Where to begin with this hokum? In terms of governance, "I have done absolutely nothing," might be the most truthful statement Bentley's ever made. Let's recall this is the same right-wing "man of God" who was caught on audio recordings talking about caressing Rebekah Mason's boobs and exploring her nether regions -- while both were married. That's not unethical? That, somehow, is serving the people of Alabama?
On April 5, the Alabama Ethics Commission will hold a meeting to discuss the direction of the investigation of Gov. Robert Bentley. What is also expected is secret grand jury type testimony from witnesses as to the allegations of impropriety by Bentley.
Sources tell IAP that several witnesses may be called to testify about what they know concerning Bentley’s misuse of state resources in his alleged affair with advisor Rebekah Mason and whether he broke campaign finance laws.
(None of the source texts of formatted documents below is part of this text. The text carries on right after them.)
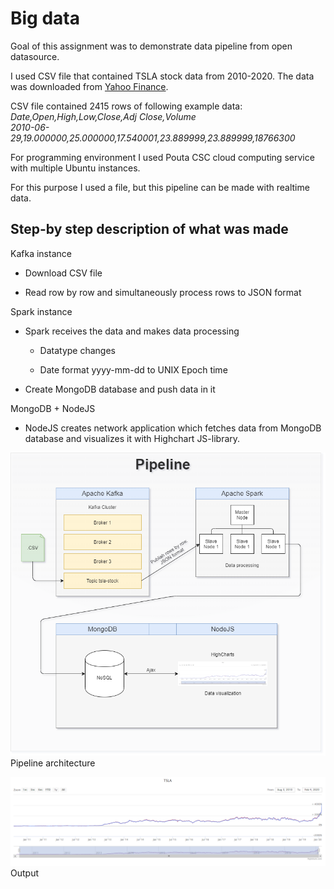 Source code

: # Big data

Goal of this assignment was to demonstrate data pipeline from open datasource.  

I used CSV file that contained TSLA stock data from 2010-2020. The data was downloaded from [Yahoo Finance](https://finance.yahoo.com/quote/TSLA/history?p=TSLA).  

CSV file contained 2415 rows of following example data:  
*Date,Open,High,Low,Close,Adj Close,Volume  
2010-06-29,19.000000,25.000000,17.540001,23.889999,23.889999,18766300*

For programming environment I used Pouta CSC cloud computing service with multiple Ubuntu instances.

For this purpose I used a file, but this pipeline can be made with realtime data.

## Step-by step description of what was made

Kafka instance

* Download CSV file

* Read row by row and simultaneously process rows to JSON format

Spark instance

* Spark receives the data and makes data processing

  * Datatype changes

  * Date format yyyy-mm-dd to UNIX Epoch time

* Create MongoDB database and push data in it

MongoDB + NodeJS

* NodeJS creates network application which fetches data from MongoDB database and visualizes it with Highchart JS-library.

![Pipeline](images/Pipeline.png)
Pipeline architecture

![Graph](images/Graph.png)
Output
The Alabama House of Representatives Judiciary Committee voted in early March to continue the investigation of impeachment articles against Bentley. The Judiciary Committee voted to direct special counsel Jack Sharman to resume the investigation after it was sidetracked by then Attorney General Luther Strange. . . .
What is also being overlooked is that the state is picking up the tab for legal work on both sides of the probe. Special Counsel Jack Sharman, according to some reports, will take in nearly $350,000 for his work and Gov. Bentley’s attorney Ross Garber could make around $100,000…all taxpayer funded.
Should the Ethics Commission vote to bring charges it will likely start the process of removing Bentley from office.
So, lawyers get rich, and Alabama taxpayers get screwed -- all because of "Luv Guv" Bentley. And a state with enormous untapped potential continues to tread water -- or slowly sink, depending on how you look at it.
Thankfully, the "Luv Guv's" days might be numbered.